2065 Background: The MRI follow –up of patients affected by glioblastoma (GBM) and treated with immunotherapy may be difficult, as immune responses may mimic tumor progression. To explore the potential contribution of quantitative MRI to the identification of patients with clinical benefit benefit, we used advanced MRI to study GBM patients treated with dendritic cell (DC) immunotherapy added to standard treatment (surgery, radiotherapy with concomitant temozolomide (TMZ) followed by adjuvant TMZ; DENDR1 trial, EUDRACT N° 2008-005035-15). Methods: A retrospective analysis was performed on longitudinal MRIs obtained soon after radiotherapy, within two days before the first vaccination (basal MRI) and every two months, in 22 patients enrolled in DENDR1. The following parameters were collected: tumor volume of contrast–enhanced lesions, mean rCBV, maximal rCBV, mean ADC, minimal ADC, ADC skewness. Receiver Operating Characteristic (ROC) curves were used to determine optimal sensitivity and specificity in differentiating patients as responder or not responder. Association with PFS (as per RANO criteria) and OS was analyzed using log-rank test and Cox regression.

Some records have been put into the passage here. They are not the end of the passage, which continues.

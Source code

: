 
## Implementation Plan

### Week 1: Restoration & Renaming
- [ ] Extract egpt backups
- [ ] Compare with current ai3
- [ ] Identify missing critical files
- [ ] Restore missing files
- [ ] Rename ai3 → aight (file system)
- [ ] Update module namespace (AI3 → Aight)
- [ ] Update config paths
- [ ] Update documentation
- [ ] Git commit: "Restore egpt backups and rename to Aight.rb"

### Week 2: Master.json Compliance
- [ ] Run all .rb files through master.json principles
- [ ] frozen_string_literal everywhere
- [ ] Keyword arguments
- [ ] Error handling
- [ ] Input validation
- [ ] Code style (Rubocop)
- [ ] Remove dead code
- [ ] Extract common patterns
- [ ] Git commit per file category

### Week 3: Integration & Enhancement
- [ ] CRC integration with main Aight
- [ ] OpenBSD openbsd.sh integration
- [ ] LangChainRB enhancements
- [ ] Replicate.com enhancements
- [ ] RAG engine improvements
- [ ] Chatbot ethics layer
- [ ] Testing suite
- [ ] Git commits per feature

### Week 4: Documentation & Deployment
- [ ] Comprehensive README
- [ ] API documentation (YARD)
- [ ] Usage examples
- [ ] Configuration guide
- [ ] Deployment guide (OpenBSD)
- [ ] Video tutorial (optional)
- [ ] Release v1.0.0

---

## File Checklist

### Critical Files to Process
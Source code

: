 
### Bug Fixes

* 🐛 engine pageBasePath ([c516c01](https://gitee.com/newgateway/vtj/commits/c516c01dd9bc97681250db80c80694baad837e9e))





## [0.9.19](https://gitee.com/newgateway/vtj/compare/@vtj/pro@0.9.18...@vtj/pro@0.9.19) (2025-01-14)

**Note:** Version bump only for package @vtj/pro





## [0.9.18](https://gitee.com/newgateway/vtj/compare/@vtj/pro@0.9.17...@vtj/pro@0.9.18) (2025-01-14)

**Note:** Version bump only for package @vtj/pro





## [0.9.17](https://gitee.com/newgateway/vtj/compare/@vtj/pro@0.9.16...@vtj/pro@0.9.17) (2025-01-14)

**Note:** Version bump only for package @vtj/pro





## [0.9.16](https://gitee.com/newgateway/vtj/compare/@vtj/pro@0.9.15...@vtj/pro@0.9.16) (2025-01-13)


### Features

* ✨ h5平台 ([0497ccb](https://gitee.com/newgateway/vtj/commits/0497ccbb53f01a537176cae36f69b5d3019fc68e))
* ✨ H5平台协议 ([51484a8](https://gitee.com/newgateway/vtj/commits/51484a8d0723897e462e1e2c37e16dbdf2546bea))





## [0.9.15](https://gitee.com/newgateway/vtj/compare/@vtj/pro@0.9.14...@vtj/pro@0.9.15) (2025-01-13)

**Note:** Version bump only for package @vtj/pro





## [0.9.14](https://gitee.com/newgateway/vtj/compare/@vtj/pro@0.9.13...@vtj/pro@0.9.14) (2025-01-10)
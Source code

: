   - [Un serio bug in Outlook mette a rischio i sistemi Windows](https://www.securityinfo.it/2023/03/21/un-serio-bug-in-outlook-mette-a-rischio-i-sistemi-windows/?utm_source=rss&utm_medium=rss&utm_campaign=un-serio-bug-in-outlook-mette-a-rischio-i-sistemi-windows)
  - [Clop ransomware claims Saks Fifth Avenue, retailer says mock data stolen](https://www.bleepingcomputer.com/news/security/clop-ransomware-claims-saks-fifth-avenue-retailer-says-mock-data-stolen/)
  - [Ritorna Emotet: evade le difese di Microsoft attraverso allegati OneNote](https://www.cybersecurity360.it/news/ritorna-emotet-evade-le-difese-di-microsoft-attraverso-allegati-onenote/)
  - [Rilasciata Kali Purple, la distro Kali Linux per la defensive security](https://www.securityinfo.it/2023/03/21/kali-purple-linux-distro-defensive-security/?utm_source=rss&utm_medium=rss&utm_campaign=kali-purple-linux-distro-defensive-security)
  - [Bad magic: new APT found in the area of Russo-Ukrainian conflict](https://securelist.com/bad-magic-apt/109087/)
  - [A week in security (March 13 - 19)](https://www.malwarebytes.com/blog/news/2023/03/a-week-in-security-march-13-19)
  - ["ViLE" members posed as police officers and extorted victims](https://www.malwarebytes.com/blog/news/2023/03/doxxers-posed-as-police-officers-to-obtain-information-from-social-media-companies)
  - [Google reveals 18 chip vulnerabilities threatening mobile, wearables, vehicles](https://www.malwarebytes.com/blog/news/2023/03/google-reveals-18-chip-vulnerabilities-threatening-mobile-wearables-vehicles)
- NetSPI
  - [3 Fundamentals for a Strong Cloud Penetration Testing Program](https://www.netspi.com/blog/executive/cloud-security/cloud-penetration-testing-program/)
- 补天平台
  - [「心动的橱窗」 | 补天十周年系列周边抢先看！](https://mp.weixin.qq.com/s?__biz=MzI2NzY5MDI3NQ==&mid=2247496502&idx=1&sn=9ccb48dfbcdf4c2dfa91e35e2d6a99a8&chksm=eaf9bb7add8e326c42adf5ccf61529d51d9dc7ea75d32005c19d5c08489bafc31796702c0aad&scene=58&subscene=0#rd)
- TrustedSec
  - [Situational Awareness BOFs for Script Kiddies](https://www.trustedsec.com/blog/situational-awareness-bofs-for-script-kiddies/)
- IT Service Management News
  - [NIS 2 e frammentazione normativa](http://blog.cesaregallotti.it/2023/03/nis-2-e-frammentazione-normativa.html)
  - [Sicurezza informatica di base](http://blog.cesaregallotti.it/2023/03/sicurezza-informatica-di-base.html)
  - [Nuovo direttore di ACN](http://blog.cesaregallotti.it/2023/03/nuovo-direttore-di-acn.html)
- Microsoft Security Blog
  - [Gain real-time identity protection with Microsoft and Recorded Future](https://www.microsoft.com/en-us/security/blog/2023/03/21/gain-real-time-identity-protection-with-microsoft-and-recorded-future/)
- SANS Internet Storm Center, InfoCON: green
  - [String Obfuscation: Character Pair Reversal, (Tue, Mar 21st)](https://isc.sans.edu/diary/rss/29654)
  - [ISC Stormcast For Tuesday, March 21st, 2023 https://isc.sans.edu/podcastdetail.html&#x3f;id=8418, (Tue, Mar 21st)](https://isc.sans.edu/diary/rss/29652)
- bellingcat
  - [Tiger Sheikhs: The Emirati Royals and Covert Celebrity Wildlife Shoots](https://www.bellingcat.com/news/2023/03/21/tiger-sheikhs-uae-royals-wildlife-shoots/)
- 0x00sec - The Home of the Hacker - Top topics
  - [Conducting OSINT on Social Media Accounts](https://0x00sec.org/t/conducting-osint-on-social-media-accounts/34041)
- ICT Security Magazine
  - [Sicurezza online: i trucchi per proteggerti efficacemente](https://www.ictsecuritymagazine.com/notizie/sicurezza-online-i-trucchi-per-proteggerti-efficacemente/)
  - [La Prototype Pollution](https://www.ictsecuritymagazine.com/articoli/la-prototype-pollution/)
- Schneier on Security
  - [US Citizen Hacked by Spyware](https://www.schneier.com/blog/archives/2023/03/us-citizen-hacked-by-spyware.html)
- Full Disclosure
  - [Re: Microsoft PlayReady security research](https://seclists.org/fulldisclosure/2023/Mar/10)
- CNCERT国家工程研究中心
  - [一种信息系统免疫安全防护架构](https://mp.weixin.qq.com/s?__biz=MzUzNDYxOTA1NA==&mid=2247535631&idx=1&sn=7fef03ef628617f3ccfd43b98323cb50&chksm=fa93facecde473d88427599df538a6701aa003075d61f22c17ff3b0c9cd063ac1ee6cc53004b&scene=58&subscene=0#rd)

Results: Ten patients with PFS > 12 months were defined as responders Their basal mean ADC was significantly higher than in non responders (1.34 ± 0.17 vs 1.14 ± 0.34, p = 0.03). After four DC vaccinations mean ADC significantly decreased in responders only from 1.34 ± 0.17 to 1.23 ±0.23 (p = 0.028); the decrease persisted during immunotherapy. A basal mean ADC value ≥ 1.07 and a decrease in mean ADC value ≥ 0.13 were significant predictors of longer PFS (15.4 vs 9 m p = 0.0006; 17.2 vs 10.2 p = 0.04) and OS (29 vs 12.5 mo p = 0.002; 33 vs 19.9 p = 0.04 No significant correlations between the other parameters and the outcome were observed. Conclusions: Association with prolonged survival may suggest that in DENDR1responders decreased ADC is partly contributed by immune cells infiltrating the tumor.